(Records from a data collection)
= Beginning of Section =

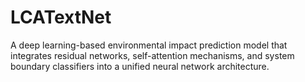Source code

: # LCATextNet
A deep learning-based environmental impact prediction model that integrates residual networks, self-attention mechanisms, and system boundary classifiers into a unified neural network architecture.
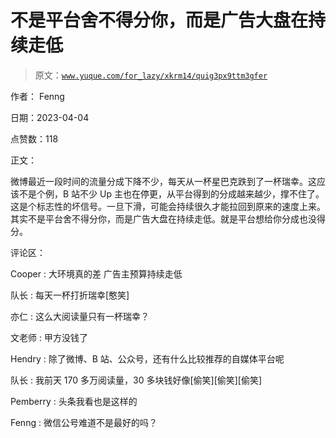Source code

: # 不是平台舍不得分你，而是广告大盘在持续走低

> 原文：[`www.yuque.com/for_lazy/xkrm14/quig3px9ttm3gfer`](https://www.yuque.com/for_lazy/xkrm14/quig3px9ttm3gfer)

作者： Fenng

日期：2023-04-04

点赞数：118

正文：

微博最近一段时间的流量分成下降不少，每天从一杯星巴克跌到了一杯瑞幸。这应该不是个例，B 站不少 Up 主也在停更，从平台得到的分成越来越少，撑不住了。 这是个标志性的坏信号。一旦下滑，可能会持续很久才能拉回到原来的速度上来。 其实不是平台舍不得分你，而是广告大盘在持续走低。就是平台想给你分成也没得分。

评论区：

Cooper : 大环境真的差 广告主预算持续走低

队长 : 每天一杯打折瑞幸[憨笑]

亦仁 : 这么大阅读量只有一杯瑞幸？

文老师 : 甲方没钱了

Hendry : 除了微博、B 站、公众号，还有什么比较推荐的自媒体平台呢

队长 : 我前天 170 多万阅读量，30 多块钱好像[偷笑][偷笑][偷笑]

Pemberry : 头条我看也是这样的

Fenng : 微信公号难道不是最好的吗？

= End of Section =
= Beginning of Section =

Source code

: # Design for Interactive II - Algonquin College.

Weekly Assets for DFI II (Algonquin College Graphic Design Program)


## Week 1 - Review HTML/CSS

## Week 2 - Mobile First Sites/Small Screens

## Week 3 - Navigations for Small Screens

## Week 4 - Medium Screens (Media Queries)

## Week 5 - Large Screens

= End of Section =

» **YOUR GOAL**
Would you output, from the records above, exactly the run of lines that starts at the line containing "Weekly Assets for" and ends at the line containing "## Week 5 - Large Screens", and only that run?

» **TASK OUTPUT**
Weekly Assets for DFI II (Algonquin College Graphic Design Program)


## Week 1 - Review HTML/CSS

## Week 2 - Mobile First Sites/Small Screens

## Week 3 - Navigations for Small Screens

## Week 4 - Medium Screens (Media Queries)

## Week 5 - Large Screens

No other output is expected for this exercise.